Intermittent administration of parathyroid hormone (PTH) 1–34 at a standard dose has been shown to induce anabolic effects in bone. However, whether low-dose PTH promotes bone formation during senescence is unknown. To address this issue, we determined the effects of low-dose PTH and analysed the underlying mechanisms in prematurely senescent mice that display osteopenia. Treatment of 9-week-old Samp6 mice for 6 weeks with PTH at a standard dose (100 μg/kg per day) increased vertebral and femoral bone mass and improved bone microarchitecture as a result of increased bone-forming surfaces and mineral apposition rate (MAR). At a tenfold lower dose (10 μg/kg per day), PTH increased axial bone volume and trabecular thickness, as detected by bone histomorphometry but not by micro-computed tomography analysis. This anabolic effect resulted from increased osteoblast activity, as reflected by increased serum N-terminal propeptide of type 1 procollagen (P1NP) levels and MAR, with unchanged bone-forming surface or osteoblast surface.
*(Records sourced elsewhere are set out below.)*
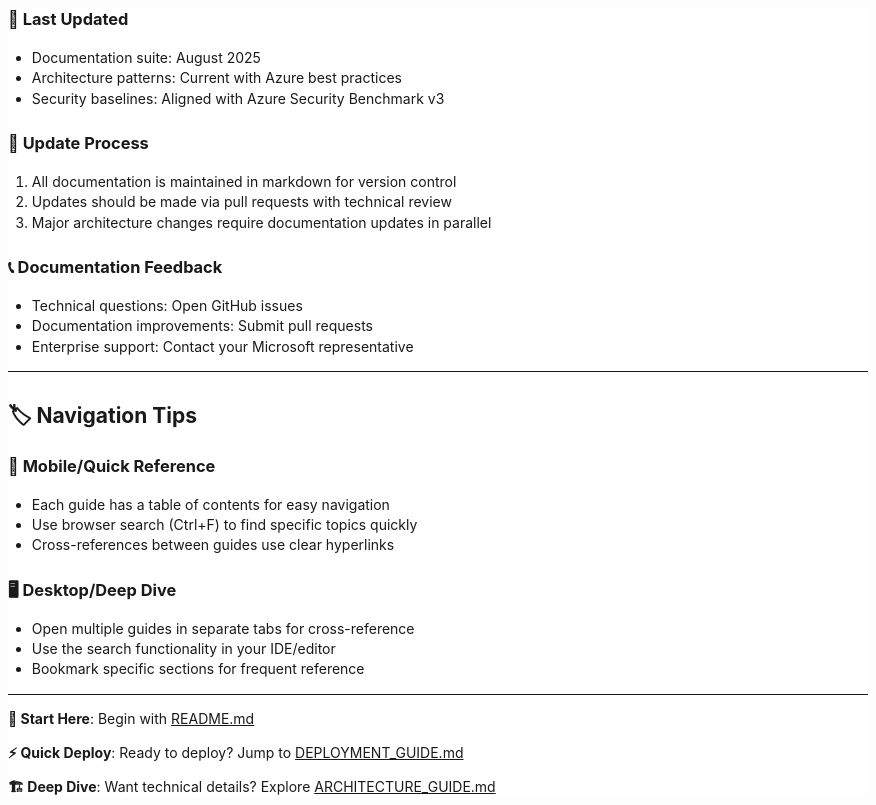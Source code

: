 ### 📅 **Last Updated**
- Documentation suite: August 2025
- Architecture patterns: Current with Azure best practices
- Security baselines: Aligned with Azure Security Benchmark v3

### 🔄 **Update Process**
1. All documentation is maintained in markdown for version control
2. Updates should be made via pull requests with technical review
3. Major architecture changes require documentation updates in parallel

### 📞 **Documentation Feedback**
- Technical questions: Open GitHub issues
- Documentation improvements: Submit pull requests
- Enterprise support: Contact your Microsoft representative

---

## 🏷️ **Navigation Tips**

### 📱 **Mobile/Quick Reference**
- Each guide has a table of contents for easy navigation
- Use browser search (Ctrl+F) to find specific topics quickly
- Cross-references between guides use clear hyperlinks

### 🖥️ **Desktop/Deep Dive**
- Open multiple guides in separate tabs for cross-reference
- Use the search functionality in your IDE/editor
- Bookmark specific sections for frequent reference

---

**🎯 Start Here**: Begin with [README.md](./README.md)

**⚡ Quick Deploy**: Ready to deploy? Jump to [DEPLOYMENT_GUIDE.md](./DEPLOYMENT_GUIDE.md)

**🏗️ Deep Dive**: Want technical details? Explore [ARCHITECTURE_GUIDE.md](./ARCHITECTURE_GUIDE.md)
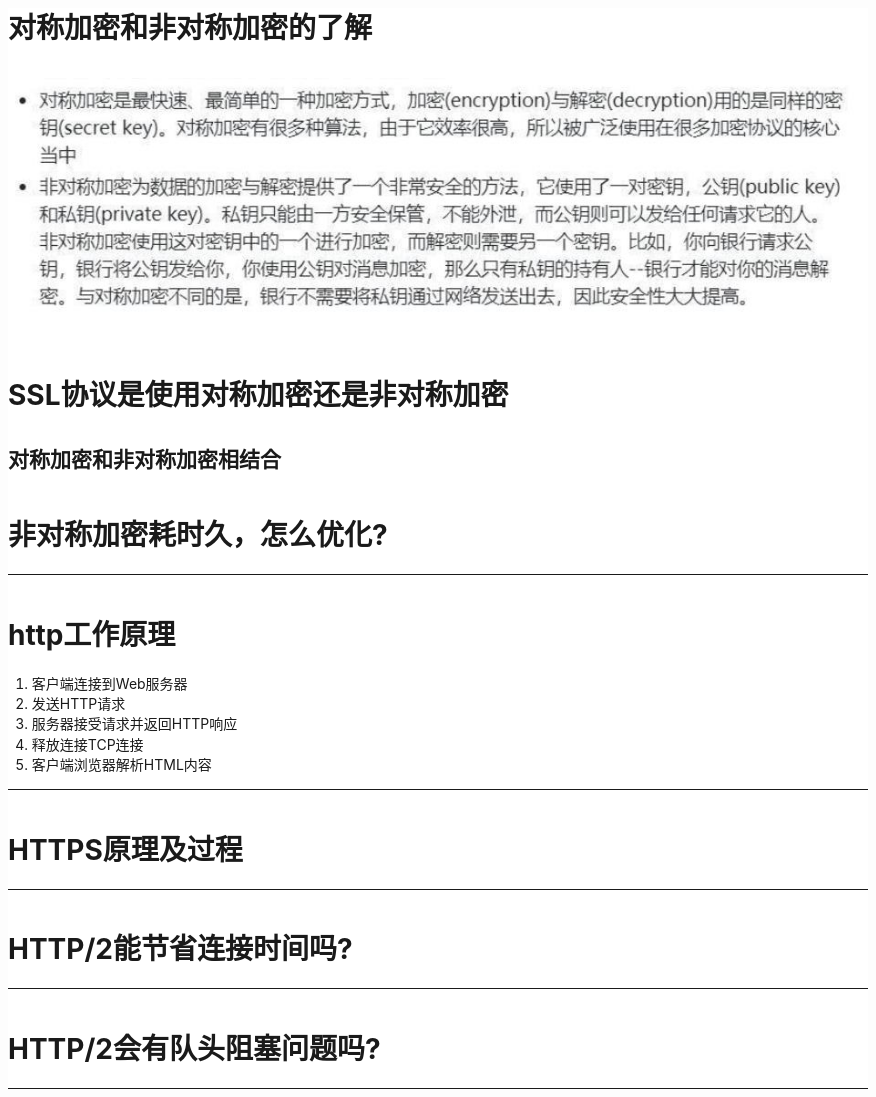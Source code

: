 # 对称加密和非对称加密的了解
  ![面试题](/images/vue/面试题.jpg)
---

# SSL协议是使用对称加密还是非对称加密
对称加密和非对称加密相结合
---

# 非对称加密耗时久，怎么优化?
---

# http工作原理
  1. 客户端连接到Web服务器 
  2. 发送HTTP请求
  3. 服务器接受请求并返回HTTP响应
  4. 释放连接TCP连接
  5. 客户端浏览器解析HTML内容
---

# HTTPS原理及过程
---

# HTTP/2能节省连接时间吗?
---

# HTTP/2会有队头阻塞问题吗?
---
Mechanistically, low-dose PTH increased the expression of osteoblast markers in bone marrow stromal cells and mature osteoblasts, which was associated with increased expression of the Wnt effector Wisp1. Moreover, low-dose PTH decreased the expression of the Mef2c transcription factor, resulting in decreased Sost expression in osteoblasts/osteocytes. These results indicate that PTH at a low dose is effective at promoting bone formation and increased bone volume in senescent osteopenic mice through increased osteoblast activity and modulation of specific Wnt effectors, which raises the potential therapeutic use of intermittent PTH at low dose to increase bone forming activity and bone mass in skeletal senescence.